Previous conversation messages to continue from. Pass the messages from a previous AgentResult to continue that conversation.

Non-CUA agents only. Requires experimental: true. Not available when mode: "cua".

signal

AbortSignal

An AbortSignal that can be used to cancel the agent execution. When aborted, the agent will stop and throw an AgentAbortError.

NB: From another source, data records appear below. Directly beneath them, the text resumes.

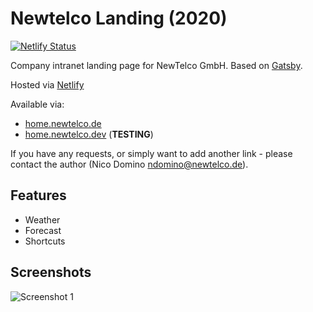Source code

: # Newtelco Landing (2020)

[![Netlify Status](https://api.netlify.com/api/v1/badges/febd2a9f-320b-4b54-9677-37b67e512ba4/deploy-status)](https://app.netlify.com/sites/cocky-morse-dbac53/deploys)

Company intranet landing page for NewTelco GmbH. Based on [Gatsby](https://gatsbyjs.org). 

Hosted via [Netlify](https://netlify.com)

Available via:  
- [home.newtelco.de](https://home.newtelco.de)  
- [home.newtelco.dev](https://home.newtelco.dev) (**TESTING**)  

If you have any requests, or simply want to add another link - please contact the author (Nico Domino <ndomino@newtelco.de>).

## Features

- Weather
- Forecast
- Shortcuts

## Screenshots

![Screenshot 1](https://i.imgur.com/YvIyByd.png)
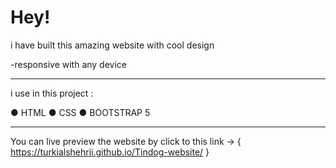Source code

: # Hey! 

i have built this amazing website with cool design 

-responsive with any device 

----------- 
i use in this project :

● HTML
● CSS 
● BOOTSTRAP  5

--------- 

You can live preview the website by click to this link -> { https://turkialshehrii.github.io/Tindog-website/ }
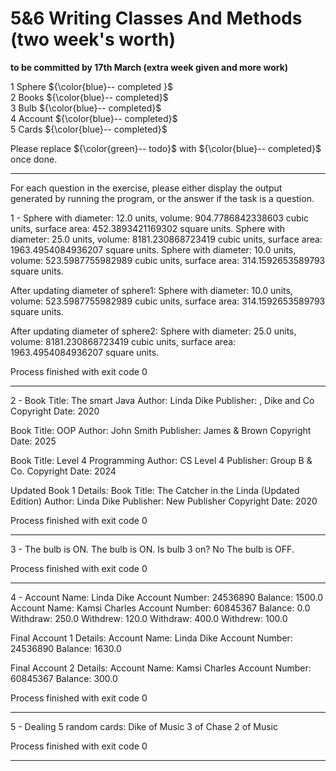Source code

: # 5&6 Writing Classes And Methods (two week's worth)

**to be committed by 17th March (extra week given and more work)**

1 Sphere   ${\color{blue}-- completed }$\
2 Books               ${\color{blue}-- completed}$\
3 Bulb   ${\color{blue}-- completed}$\
4 Account  ${\color{blue}-- completed}$\
5 Cards ${\color{blue}-- completed}$

Please replace ${\color{green}-- todo}$ with ${\color{blue}-- completed}$ once done.

---

For each question in the exercise, please either display the output generated by running the program, or the answer if the task is a question.

1 - Sphere with diameter: 12.0 units, volume: 904.7786842338603 cubic units, surface area: 452.3893421169302 square units.
Sphere with diameter: 25.0 units, volume: 8181.230868723419 cubic units, surface area: 1963.4954084936207 square units.
Sphere with diameter: 10.0 units, volume: 523.5987755982989 cubic units, surface area: 314.1592653589793 square units.

After updating diameter of sphere1:
Sphere with diameter: 10.0 units, volume: 523.5987755982989 cubic units, surface area: 314.1592653589793 square units.

After updating diameter of sphere2:
Sphere with diameter: 25.0 units, volume: 8181.230868723419 cubic units, surface area: 1963.4954084936207 square units.

Process finished with exit code 0

---

2 - Book Title: The smart Java
Author: Linda Dike
Publisher: , Dike and Co
Copyright Date: 2020

Book Title: OOP
Author: John Smith
Publisher: James & Brown
Copyright Date: 2025

Book Title: Level 4 Programming
Author: CS Level 4
Publisher: Group B & Co.
Copyright Date: 2024

Updated Book 1 Details:
Book Title: The Catcher in the Linda (Updated Edition)
Author: Linda Dike
Publisher: New Publisher
Copyright Date: 2020

Process finished with exit code 0

---

3 - The bulb is ON.
The bulb is ON.
Is bulb 3 on? No
The bulb is OFF.

Process finished with exit code 0

---

4 - Account Name: Linda Dike
Account Number: 24536890
Balance: 1500.0
Account Name: Kamsi Charles
Account Number: 60845367
Balance: 0.0
Withdraw: 250.0
Withdrew: 120.0
Withdraw: 400.0
Withdrew: 100.0

Final Account 1 Details:
Account Name: Linda Dike
Account Number: 24536890
Balance: 1630.0

Final Account 2 Details:
Account Name: Kamsi Charles
Account Number: 60845367
Balance: 300.0

Process finished with exit code 0

---

5 - Dealing 5 random cards:
Dike of Music
3 of Chase
2 of Music

Process finished with exit code 0

---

Non-CUA agents only. Requires experimental: true. Not available when mode: "cua".

excludeTools

string[]

Tools to exclude from this execution. Pass an array of tool names to prevent the agent from using those tools.Available tools by mode:DOM mode (default): act, fillForm, ariaTree, extract, goto, scroll, keys, navback, screenshot, think, wait, searchHybrid mode: click, type, dragAndDrop, clickAndHold, fillFormVision, act, ariaTree, extract, goto, scroll, keys, navback, screenshot, think, wait, search

Non-CUA agents only. Requires experimental: true. Not available when cua: true.

output

ZodObject

A Zod schema defining structured output data to return when the task completes. The agent will populate this data based on the information it gathered during execution. The result will be available in AgentResult.output.

Non-CUA agents only. Requires experimental: true. Not available when mode: "cua".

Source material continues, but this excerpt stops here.